Among these records, which lines include "Network"? Copy them out.

* [DATASET CONTENT]
* * * * * * *
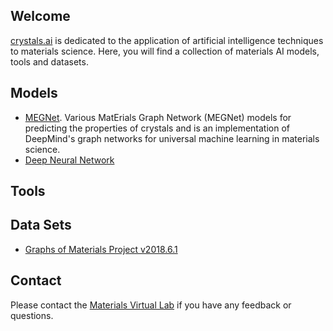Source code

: ## Welcome

[crystals.ai](http://crystals.ai) is dedicated to the application of artificial intelligence techniques to materials science. Here, you will find a collection of materials AI models, tools and datasets. 

## Models

* [MEGNet](https://megnet.crystals.ai). Various MatErials Graph Network (MEGNet) models for predicting the properties of crystals  and is an implementation of DeepMind's graph networks for universal machine learning in materials science. 
* [Deep Neural Network](https://dnn.crystals.ai)

## Tools



## Data Sets

* <a href="https://figshare.com/articles/Graphs_of_materials_project/7451351" target="_blank">Graphs of Materials Project v2018.6.1</a>

## Contact

Please contact the [Materials Virtual Lab](http://www.materialsvirtuallab.org) if you have any feedback or questions.
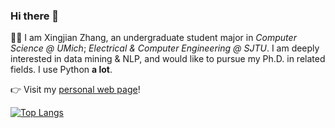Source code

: ### Hi there 👋

🏄‍♂️ I am Xingjian Zhang, an undergraduate student major in _Computer Science @ UMich_; _Electrical & Computer Engineering @ SJTU_. I am deeply interested in data mining & NLP, and would like to pursue my Ph.D. in related fields. I use Python **a lot**.

👉 Visit my [personal web page](https://xingjian-zhang.github.io/about/)!

[![Top Langs](https://github-readme-stats.vercel.app/api/top-langs/?username=xingjian-zhang&theme=dracula&layout=compact)](https://github.com/anuraghazra/github-readme-stats)
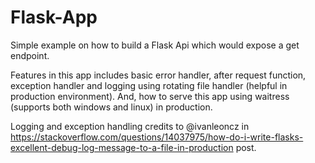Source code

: # Flask-App

Simple example on how to build a Flask Api which would expose a get endpoint.

Features in this app includes basic error handler, after request function, exception handler and logging using rotating file handler (helpful in production environment). And, how to serve this app using waitress (supports both windows and linux) in production. 

Logging and exception handling credits to @ivanleoncz in https://stackoverflow.com/questions/14037975/how-do-i-write-flasks-excellent-debug-log-message-to-a-file-in-production post.
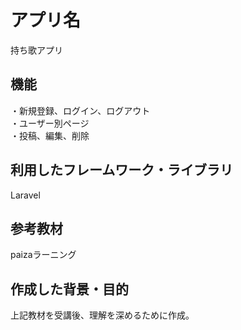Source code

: # アプリ名
持ち歌アプリ

## 機能
・新規登録、ログイン、ログアウト  
・ユーザー別ページ  
・投稿、編集、削除  

## 利用したフレームワーク・ライブラリ
Laravel

## 参考教材
paizaラーニング

## 作成した背景・目的
上記教材を受講後、理解を深めるために作成。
* * * * * * *
* [ANSWER AREA]
* [MEGNet](https://megnet.crystals.ai). Various MatErials Graph Network (MEGNet) models for predicting the properties of crystals  and is an implementation of DeepMind's graph networks for universal machine learning in materials science. 
* [Deep Neural Network](https://dnn.crystals.ai)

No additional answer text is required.